A&M also says the average duration for insolvency resolution is at a high of 4.3 years compared to the south-Asian region’s average of 2.6 years and that of Organisation for Economic Co-operation and Development high-income countries (1.7 years). “Indian insolvency outcomes typically result in a piecemeal sale rather than sale as a going concern, which is more common in developed economies”, notes Shah.
As per World Bank estimates, recovery rates in India (25.7 cents on the dollar) are also considerably lower than the south-Asian average (36.2) and OECD average (71). By the way, the World Bank’s “Doing Business” ranking, which uses insolvency resolution as a key parameter, has placed India at 137 out of 189 countries.
Recognising the above and other wide-ranging problems, the Centre set up the Bankruptcy Law Reform Committee (BLRC) in 2014, which released an interim report in February 2015 to invite feedback from the industry.
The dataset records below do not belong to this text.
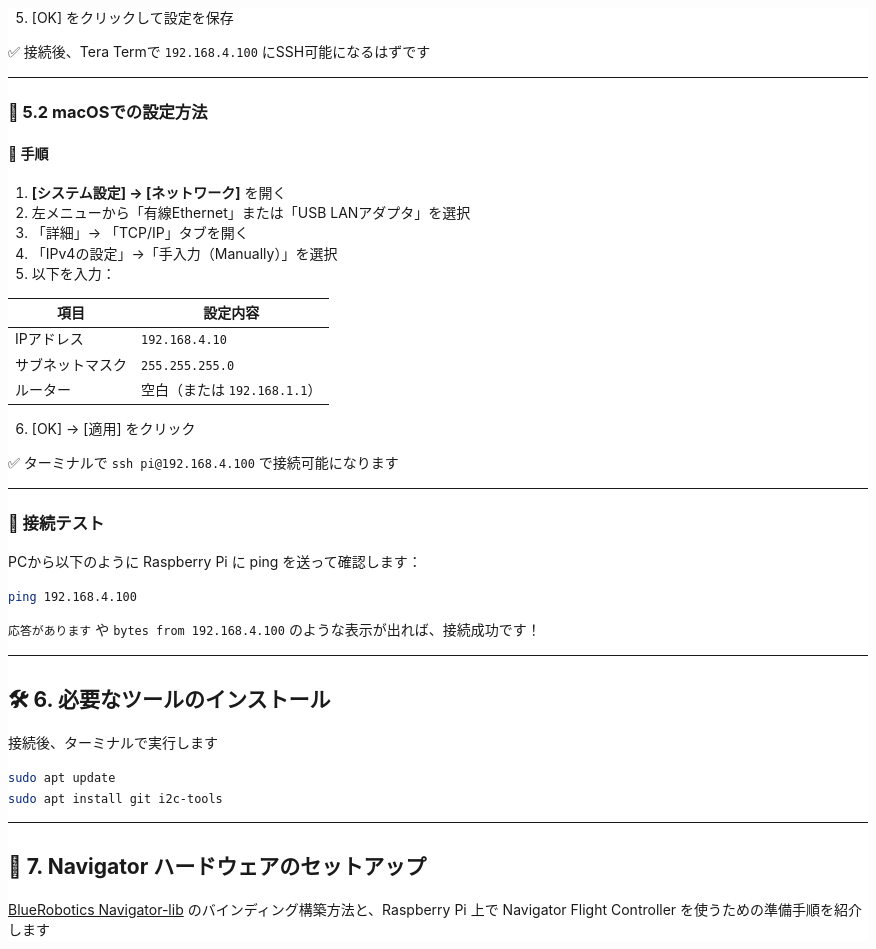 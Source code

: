 5. [OK] をクリックして設定を保存

✅ 接続後、Tera Termで `192.168.4.100` にSSH可能になるはずです

---

### 🍎 5.2 macOSでの設定方法

#### 📌 手順
1. **[システム設定] → [ネットワーク]** を開く
2. 左メニューから「有線Ethernet」または「USB LANアダプタ」を選択
3. 「詳細」→ 「TCP/IP」タブを開く
4. 「IPv4の設定」→「手入力（Manually）」を選択
5. 以下を入力：

| 項目 | 設定内容 |
|------|----------|
| IPアドレス | `192.168.4.10` |
| サブネットマスク | `255.255.255.0` |
| ルーター | 空白（または `192.168.1.1`） |

6. [OK] → [適用] をクリック

✅ ターミナルで `ssh pi@192.168.4.100` で接続可能になります

---

### 🧪 接続テスト

PCから以下のように Raspberry Pi に ping を送って確認します：

```bash
ping 192.168.4.100
```

`応答があります` や `bytes from 192.168.4.100` のような表示が出れば、接続成功です！

---


## 🛠️ 6. 必要なツールのインストール
接続後、ターミナルで実行します

```bash
sudo apt update
sudo apt install git i2c-tools
```

---

## 🧭 7. Navigator ハードウェアのセットアップ
 [BlueRobotics Navigator-lib](https://github.com/bluerobotics/navigator-lib)   のバインディング構築方法と、Raspberry Pi 上で Navigator Flight Controller を使うための準備手順を紹介します
  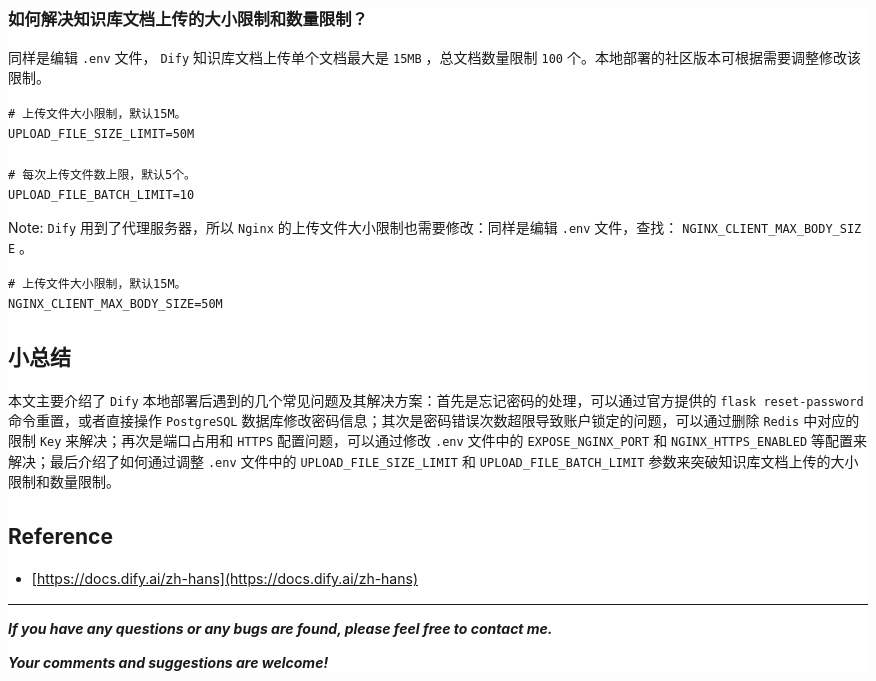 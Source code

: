 ### 如何解决知识库文档上传的大小限制和数量限制？

同样是编辑 `.env` 文件， `Dify` 知识库文档上传单个文档最大是 `15MB` ，总文档数量限制 `100` 个。本地部署的社区版本可根据需要调整修改该限制。

```
# 上传文件大小限制，默认15M。
UPLOAD_FILE_SIZE_LIMIT=50M

# 每次上传文件数上限，默认5个。
UPLOAD_FILE_BATCH_LIMIT=10
```

Note: `Dify` 用到了代理服务器，所以 `Nginx` 的上传文件大小限制也需要修改：同样是编辑 `.env` 文件，查找： `NGINX_CLIENT_MAX_BODY_SIZE` 。

```
# 上传文件大小限制，默认15M。
NGINX_CLIENT_MAX_BODY_SIZE=50M
```

## 小总结

本文主要介绍了 `Dify` 本地部署后遇到的几个常见问题及其解决方案：首先是忘记密码的处理，可以通过官方提供的 `flask reset-password` 命令重置，或者直接操作 `PostgreSQL` 数据库修改密码信息；其次是密码错误次数超限导致账户锁定的问题，可以通过删除 `Redis` 中对应的限制 `Key` 来解决；再次是端口占用和 `HTTPS` 配置问题，可以通过修改 `.env` 文件中的 `EXPOSE_NGINX_PORT` 和 `NGINX_HTTPS_ENABLED` 等配置来解决；最后介绍了如何通过调整 `.env` 文件中的 `UPLOAD_FILE_SIZE_LIMIT` 和 `UPLOAD_FILE_BATCH_LIMIT` 参数来突破知识库文档上传的大小限制和数量限制。

## Reference

* [https://docs.dify.ai/zh-hans](https://docs.dify.ai/zh-hans)

---

***If you have any questions or any bugs are found, please feel free to contact me.***

***Your comments and suggestions are welcome!***
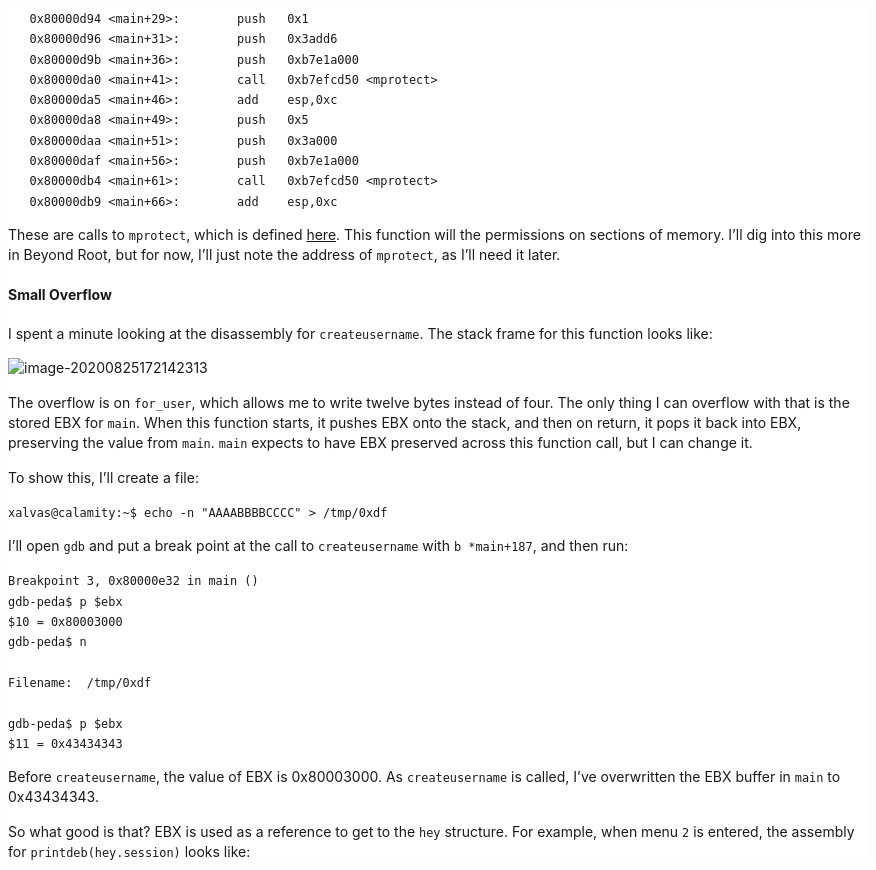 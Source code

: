     
    
       0x80000d94 <main+29>:        push   0x1
       0x80000d96 <main+31>:        push   0x3add6
       0x80000d9b <main+36>:        push   0xb7e1a000
       0x80000da0 <main+41>:        call   0xb7efcd50 <mprotect>
       0x80000da5 <main+46>:        add    esp,0xc
       0x80000da8 <main+49>:        push   0x5
       0x80000daa <main+51>:        push   0x3a000
       0x80000daf <main+56>:        push   0xb7e1a000
       0x80000db4 <main+61>:        call   0xb7efcd50 <mprotect>
       0x80000db9 <main+66>:        add    esp,0xc
    

These are calls to `mprotect`, which is defined
[here](https://www.man7.org/linux/man-pages/man2/mprotect.2.html). This
function will the permissions on sections of memory. I’ll dig into this more
in Beyond Root, but for now, I’ll just note the address of `mprotect`, as I’ll
need it later.

#### Small Overflow

I spent a minute looking at the disassembly for `createusername`. The stack
frame for this function looks like:

![image-20200825172142313](https://0xdfimages.gitlab.io/img/image-20200825172142313.png)

The overflow is on `for_user`, which allows me to write twelve bytes instead
of four. The only thing I can overflow with that is the stored EBX for `main`.
When this function starts, it pushes EBX onto the stack, and then on return,
it pops it back into EBX, preserving the value from `main`. `main` expects to
have EBX preserved across this function call, but I can change it.

To show this, I’ll create a file:

    
    
    xalvas@calamity:~$ echo -n "AAAABBBBCCCC" > /tmp/0xdf
    

I’ll open `gdb` and put a break point at the call to `createusername` with `b
*main+187`, and then run:

    
    
    Breakpoint 3, 0x80000e32 in main ()
    gdb-peda$ p $ebx
    $10 = 0x80003000
    gdb-peda$ n
    
    Filename:  /tmp/0xdf
    
    gdb-peda$ p $ebx
    $11 = 0x43434343
    

Before `createusername`, the value of EBX is 0x80003000. As `createusername`
is called, I’ve overwritten the EBX buffer in `main` to 0x43434343.

So what good is that? EBX is used as a reference to get to the `hey`
structure. For example, when menu `2` is entered, the assembly for
`printdeb(hey.session)` looks like:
The BLRC had made comprehensive recommendations to strengthen the bankruptcy-related sections in the Companies Act (2013).
The key findings of the A&M report are:
* 40 per cent of industry practitioners surveyed rated execution difficulties as the biggest challenge with respect to revival of a stressed asset. Challenges in building consensus among creditors and lack of adequate legal rights and infrastructure followed closely on the list of impediments
* 33 per cent said in practice, raising additional working capital is one of the biggest execution challenges during revival; replacing existing management and maintaining promoter cooperation are other issues
* 40 per cent agreed that fear of vigilance action is a primary impediment in creating creditor consensus; other reasons cited were policy differences across banks and vacancies in senior leadership roles at certain banks
* 33 per cent blamed insufficient bandwidth of the Debt Recovery Tribunal and Debt Recovery Appellate Tribunal as a major legal gap. They also highlighted some of the laws that are detrimental to the revival of stressed assets
While opinions differed between respondents on specific clauses, there was indisputable support for the direction being set by the BLRC, both in terms of the legal provisions as well as infrastructure. In terms of initiation of rescue proceedings, nearly all respondents agreed that obtaining a decision within two months of the initial application to the National Company Law Tribunal (NCLT) is a “must have.”
Respondents unanimously welcomed the committee’s recommendation on adopting the Company Administrator role similar to western countries and agreed that involvement of secured creditors in the appointment of the Company Administrator is of utmost importance. A significant majority of the practitioners were similarly of the view that the Company Administrator should have the power to take over management of the assets of the borrower suo moto. Most respondents also expressed the need to introduce a bench of the NCLT in every state that has a High Court.